Firms that are focused more on corporate and real estate have continued to suffer, while those with strong financial, tax and employment practices have weathered the recession better.
Another trend has seen some of the smaller firms perform better on balance than their larger counterparts, the best of which were happy to tread water in a difficult market.
Among the success stories, in the first six months of 2009-10 Stephenson Harwood saw revenue rise by 8 per cent to £42.6m.
The firm’s chief executive Sharon White said: “These results reflect our well-hedged business, which includes a healthy balance between non-contentious and contentious work.”
DWF was another mid-market firm to post impressive half-year figures. The firm achieved a 15 per cent rise in fee income, improving from £28m in 2008-09 to £32m in the six months to the end of October 2009.
Growth areas included litigation (up 32 per cent), insurance (up 18 per cent) and private client (up 10 per cent). The firm also increased its headcount by 30 per cent in Leeds and 25 per cent in London.
LG’s revenue grew by 10 per cent during the period, although this followed an 11 per cent drop in turnover for the full 2008-09 year.
Bucking the general trend, the firm said its corporate arm was well ahead of budget, along with dispute resolution and finance.

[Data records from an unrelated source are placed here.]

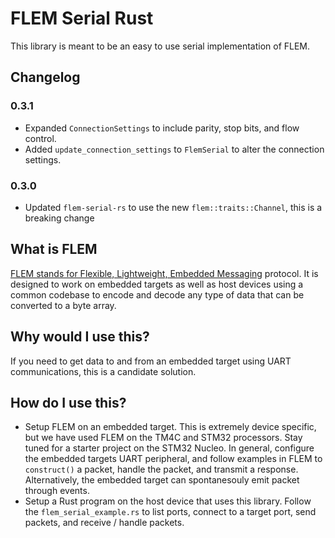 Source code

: # FLEM Serial Rust
This library is meant to be an easy to use serial implementation of FLEM. 

## Changelog

### 0.3.1
- Expanded `ConnectionSettings` to include parity, stop bits, and flow control.
- Added `update_connection_settings` to `FlemSerial` to alter the connection settings.

### 0.3.0
- Updated `flem-serial-rs` to use the new `flem::traits::Channel`, this is a breaking change

## What is FLEM
[FLEM stands for Flexible, Lightweight, Embedded Messaging](https://github.com/BridgeSource/flem-rs) protocol. It is
designed to work on embedded targets as well as host devices using a common codebase to encode and decode any type 
of data that can be converted to a byte array.

## Why would I use this?
If you need to get data to and from an embedded target using UART communications, this is a candidate solution.

## How do I use this?
- Setup FLEM on an embedded target. This is extremely device specific, but we have used FLEM on the TM4C and STM32 processors.
Stay tuned for a starter project on the STM32 Nucleo. In general, configure the embedded targets UART peripheral, and follow
examples in FLEM to `construct()` a packet, handle the packet, and transmit a response. Alternatively, the embedded target
can spontanesouly emit packet through events.
- Setup a Rust program on the host device that uses this library. Follow the `flem_serial_example.rs` to list ports, connect 
to a target port, send packets, and receive / handle packets.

Other climbers included Denton Wilde Sapte, which saw revenue grow by 3.5 per cent, while Watson Farley & Williams posted a 15 per cent increase in turnover.
Among the firms that saw turnover fall, Olswang recorded a 3 per cent drop, bringing in £43.3m.
Managing partner David Stewart said the firm’s corporate arm had performed well, thanks in part to the e540m (£480.99m) acquisition and restructuring of Pearl Group by Olswang client Liberty Acquisition.
Berwin Leighton Paisner saw revenue fall from £84m in the first six months of last year to £80m this time around, representing a 5 per cent drop.
Wragge & Co’s decline in revenue stood at a more manageable 3 per cent, with senior partner Quentin Poole reflecting market opinion that the first half of 2009-10 had “got gradually better”, while the second half of 2008-09 had “got gradually worse”.
He added: “If the trend continues, we’ll match last year on total turnover.”
Pinsent Masons saw its half-year revenue drop by 7 per cent after bringing in £98m against £105m a year earlier. According to a firm spokesperson, this was “broadly what we were expecting”.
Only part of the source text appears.